Unbiased and Error-Detecting Combinatorial Pooling Experiments with Balanced Constant-Weight Gray Codes for Consecutive Positives Detection
Guanchen He, Vasilisa A. Kovaleva, Carl Barton, Paul G. Thomas, Mikhail V. Pogorelyy, Hannah V. Meyer, Qin Huang
TL;DR
This work tackles the challenge of designing combinatorial pooling schemes that are both balanced across pools and capable of error detection while identifying two consecutive positive items. It introduces balanced constant-weight Gray codes for detecting consecutive positives (DCP-CWGCs), defining the constraints of fixed weight, distinct OR-sums for consecutive pairs, and a minimal Hamming distance between consecutive addresses.

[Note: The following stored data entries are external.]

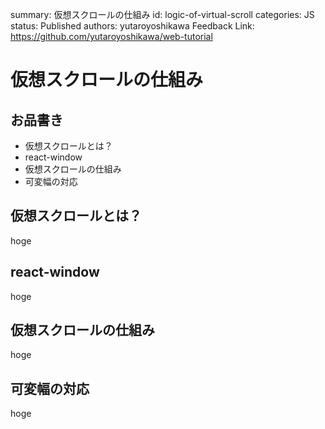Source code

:summary: 仮想スクロールの仕組み
id: logic-of-virtual-scroll
categories: JS
status: Published
authors: yutaroyoshikawa
Feedback Link: https://github.com/yutaroyoshikawa/web-tutorial

# 仮想スクロールの仕組み

## お品書き

- 仮想スクロールとは？
- react-window
- 仮想スクロールの仕組み
- 可変幅の対応

## 仮想スクロールとは？

hoge

## react-window

hoge

## 仮想スクロールの仕組み

hoge

## 可変幅の対応

hoge
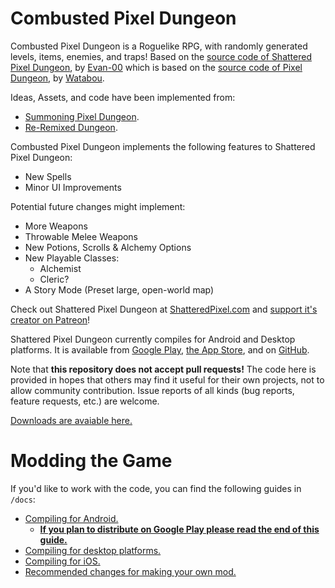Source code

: # Combusted Pixel Dungeon

Combusted Pixel Dungeon is a Roguelike RPG, with randomly generated levels, items, enemies, and traps! Based on the [source code of Shattered Pixel Dungeon](https://github.com/00-Evan/shattered-pixel-dungeon), by [Evan-00](https://www.patreon.com/ShatteredPixel) which is based on the [source code of Pixel Dungeon](https://github.com/00-Evan/pixel-dungeon-gradle), by [Watabou](https://www.watabou.ru).

Ideas, Assets, and code have been implemented from:
- [Summoning Pixel Dungeon](https://github.com/TrashboxBobylev/Summoning-Pixel-Dungeon).
- [Re-Remixed Dungeon](https://github.com/QuasiStellar/Re-Remixed_Dungeon).

Combusted Pixel Dungeon implements the following features to Shattered Pixel Dungeon:
- New Spells
- Minor UI Improvements

Potential future changes might implement:
- More Weapons
- Throwable Melee Weapons
- New Potions, Scrolls & Alchemy Options
- New Playable Classes:
  - Alchemist
  - Cleric?
- A Story Mode (Preset large, open-world map)

Check out Shattered Pixel Dungeon at [ShatteredPixel.com](https://www.shatteredpixel.com) and [support it's creator on Patreon](https://www.patreon.com/ShatteredPixel)!

Shattered Pixel Dungeon currently compiles for Android and Desktop platforms. It is available from [Google Play](https://play.google.com/store/apps/details?id=com.shatteredpixel.shatteredpixeldungeon), [the App Store](https://apps.apple.com/app/shattered-pixel-dungeon/id1563121109), and on [GitHub](https://github.com/00-Evan/shattered-pixel-dungeon/releases).

Note that **this repository does not accept pull requests!** The code here is provided in hopes that others may find it useful for their own projects, not to allow community contribution. Issue reports of all kinds (bug reports, feature requests, etc.) are welcome.

[Downloads are avaiable here.](https://github.com/Inferno214221/combusted-pixel-dungeon-master/releases)

# Modding the Game

If you'd like to work with the code, you can find the following guides in `/docs`:
- [Compiling for Android.](docs/getting-started-android.md)
    - **[If you plan to distribute on Google Play please read the end of this guide.](docs/getting-started-android.md#distributing-your-apk)**
- [Compiling for desktop platforms.](docs/getting-started-desktop.md)
- [Compiling for iOS.](docs/getting-started-ios.md)
- [Recommended changes for making your own mod.](docs/recommended-changes.md)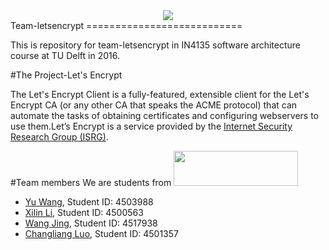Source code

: <div  align="center">
    <img src="https://letsencrypt.org/images/letsencrypt-logo-horizontal.svg" />
</div>
Team-letsencrypt
===========================

This is repository for team-letsencrypt in IN4135 software architecture course at TU Delft in 2016.

#The Project-Let's Encrypt

The Let's Encrypt Client is a fully-featured, extensible client for the Let's Encrypt CA (or any other CA that speaks the ACME protocol) that can automate the tasks of obtaining certificates and configuring webservers to use them.Let’s Encrypt is a service provided by the [Internet Security Research Group (ISRG)](https://letsencrypt.org/isrg/).

#Team members
We are students from  <img src="http://www.ce.ewi.tudelft.nl/fileadmin/ce/images/TUDLogo.png" width = "199" height = "55.5" />
- [Yu Wang](https://github.com/wyhitcs), Student ID: 4503988
- [Xilin Li](https://github.com/lixilin2301), Student ID: 4500563
- [Wang Jing](https://github.com/Clover-WangJ), Student ID: 4517938
- [Changliang Luo](https://github.com/YourDaddyIsHere), Student ID: 4501357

The authors develop two algorithms, a branch-and-bound algorithm (BBA) and a recursive combination approach (rcBBA), and implement them in the open-source package codePub to construct long, near-perfectly balanced DCP-CWGCs. Through theoretical analysis and simulations, they demonstrate maximal existence results for balanced codes, provide practical runtimes for large-scale designs, and show effective error detection with controlled candidate-item lists, highlighting the approach’s potential for scalable, bias-free pooling in biology and related fields.
Abstract
Combinatorial pooling schemes have enabled the measurement of thousands of experiments in a small number of reactions. This efficiency is achieved by distributing the items to be measured across multiple reaction units called pools. However, current methods for the design of pooling schemes do not adequately address the need for balanced item distribution across pools, a property particularly important for biological applications. Here, we introduce balanced constant-weight Gray codes for detecting consecutive positives (DCP-CWGCs) for the efficient construction of combinatorial pooling schemes. Balanced DCP-CWGCs ensure uniform item distribution across pools, allow for the identification of consecutive positive items such as overlapping biological sequences, and enable error detection by keeping the number of tests on individual and consecutive positive items constant. For the efficient construction of balanced DCP-CWGCs, we have released an open-source python package codePub, with implementations of the two core algorithms: a branch-and-bound algorithm (BBA) and a recursive combination with BBA (rcBBA). Simulations using codePub show that our algorithms can construct long, balanced DCP-CWGCs that allow for error detection in tractable runtime.